Mandel: “Larry obviously leaned toward his seasons, but obviously we
had done two seasons that he was not there for. I remember
suggesting a couple of possibilities from our time, could testify,
and we definitely landed on Marcelino, a guy that had come out of
‘The Little Jerry’ episode, written by Jen Crittenden. So our era
was represented.”
Alexander: “Then all we knew was that a lot of our favorite guests
were going to be part of the week, and we were very excited about
the prospect of all these people that we have loved and adored. Some
of them have become a regular part of our team; others had only come
in for an episode, but had scored big. And the excitement going into
the last week was about having this giant reunion of people that
have meant so much to us versus the underlying sadness of ‘This is
it.’ …I also selfishly believed that George was a kind of alter ego
for Larry that nobody really understood in quite the way that Larry
did and I thought, ‘Well, this is gonna be a particularly satisfying
George episode.'”
Patrick Warburton: “I only did two guest spots during the sixth
season, and then two years went by where I wasn’t on the show — I
was on a show called ‘Dave’s World’ on CBS, and they wouldn’t let me
out to do guest spots. But then they canceled ‘Dave’s World,’ and I
was helping Jerry out with his American Express commercials — I did
Superman in those spots. That’s when he brought up coming back on
the show during the ninth and final season. I did seven or eight
episodes in the ninth season.”
Larry Thomas: “I was convinced that Larry and Jerry didn’t like me
[after my first appearance because they never had me back]. I was at
my old day job as a bail bondsman and a court investigator and I was
in court in Glendale and my manager called me and she goes, ‘So
would you be available to do the “Seinfeld” final episode?’ And I
just yelled and everybody was looking at me. ‘What?’ ‘Yeah, they
called and they want you to play the Soup Nazi again.'”
Phil Morris: “I was doing another show at the time — ‘The New Love
Boat.’ We used to do eight-day cruises to get all the exteriors and
the actual locations on the boat with actual passengers. So the
night I came back from this excursion to the Caribbean on a Sunday
is when I got the script and the notice that I was starting on
Monday. I didn’t know that I was even in the finale. I didn’t have a
clue that Jackie had so much to do. And to be honest, it kind of
freaked me out a little bit, because I hadn’t got my land legs under
me and showing up the work the very next day to do this incredible
popular culture experience. It was really daunting.”

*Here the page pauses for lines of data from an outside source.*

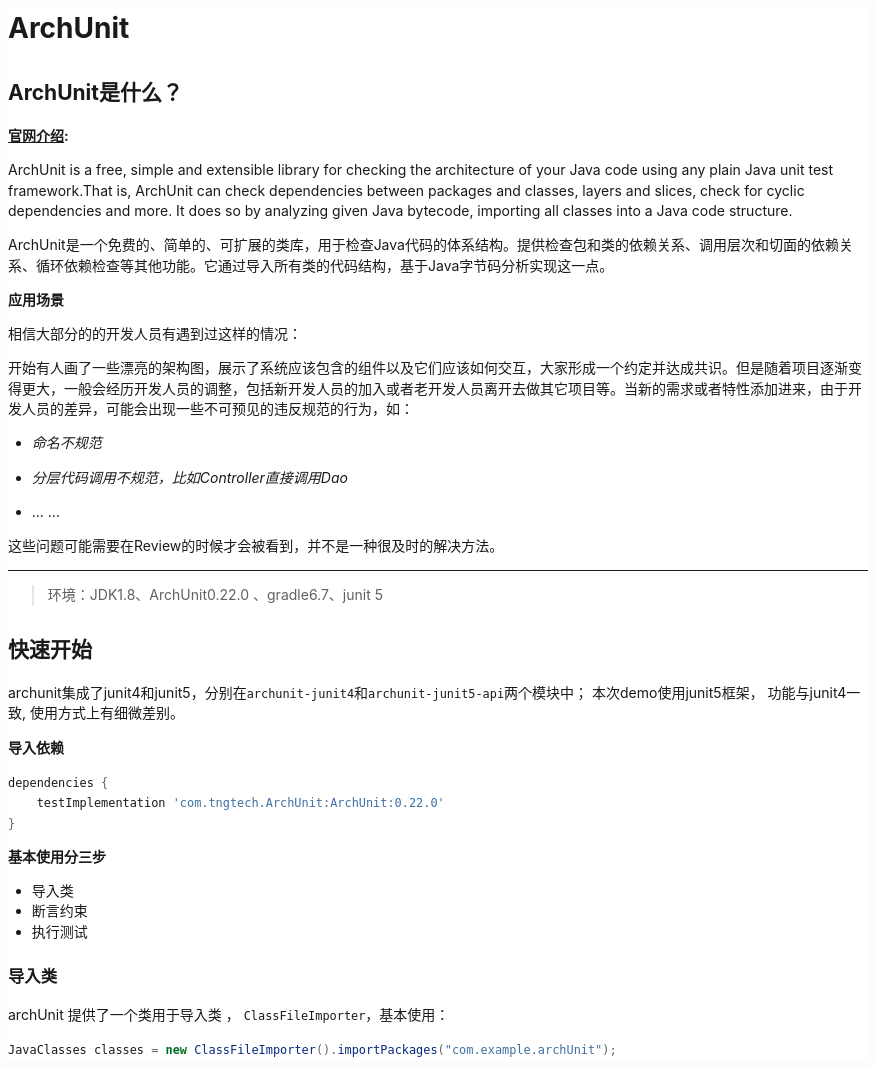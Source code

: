 # ArchUnit

## ArchUnit是什么？

**[官网介绍](https://www.ArchUnit.org/):**

ArchUnit is a free, simple and extensible library for checking the architecture of your Java code using any plain Java unit test framework.That is, ArchUnit can check dependencies between packages and classes, layers and slices, check for cyclic dependencies and more. It does so by analyzing given Java bytecode, importing all classes into a Java code structure. 

ArchUnit是一个免费的、简单的、可扩展的类库，用于检查Java代码的体系结构。提供检查包和类的依赖关系、调用层次和切面的依赖关系、循环依赖检查等其他功能。它通过导入所有类的代码结构，基于Java字节码分析实现这一点。

**应用场景**

相信大部分的的开发人员有遇到过这样的情况：

开始有人画了一些漂亮的架构图，展示了系统应该包含的组件以及它们应该如何交互，大家形成一个约定并达成共识。但是随着项目逐渐变得更大，一般会经历开发人员的调整，包括新开发人员的加入或者老开发人员离开去做其它项目等。当新的需求或者特性添加进来，由于开发人员的差异，可能会出现一些不可预见的违反规范的行为，如：

- *命名不规范*

- *分层代码调用不规范，比如Controller直接调用Dao*

- ... ... 

这些问题可能需要在Review的时候才会被看到，并不是一种很及时的解决方法。

---

>  环境：JDK1.8、ArchUnit0.22.0 、gradle6.7、junit 5

## 快速开始

archunit集成了junit4和junit5，分别在`archunit-junit4`和`archunit-junit5-api`两个模块中； 本次demo使用junit5框架， 功能与junit4一致, 使用方式上有细微差别。

**导入依赖**

```gradle
dependencies {
    testImplementation 'com.tngtech.ArchUnit:ArchUnit:0.22.0'
}
```

**基本使用分三步**

- 导入类
- 断言约束
- 执行测试

### 导入类

archUnit 提供了一个类用于导入类 ， ``ClassFileImporter``，基本使用：

```java
JavaClasses classes = new ClassFileImporter().importPackages("com.example.archUnit");
```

Just how important was it to bring back so many familiar faces, and
what went into pulling it off?
Suzy Mamann-Greenberg: “What a fantastic love-letter to the real
fans of ‘Seinfeld’ that have been following all these years, and I
was really excited to get it together. It was tough, though, because
they decided they didn’t want anything to get out ahead of time –
like, nothing. And we started [production] three months before it
aired, so that was a real challenge. …Everybody wanted to know what
it was about. It was like the big secret.”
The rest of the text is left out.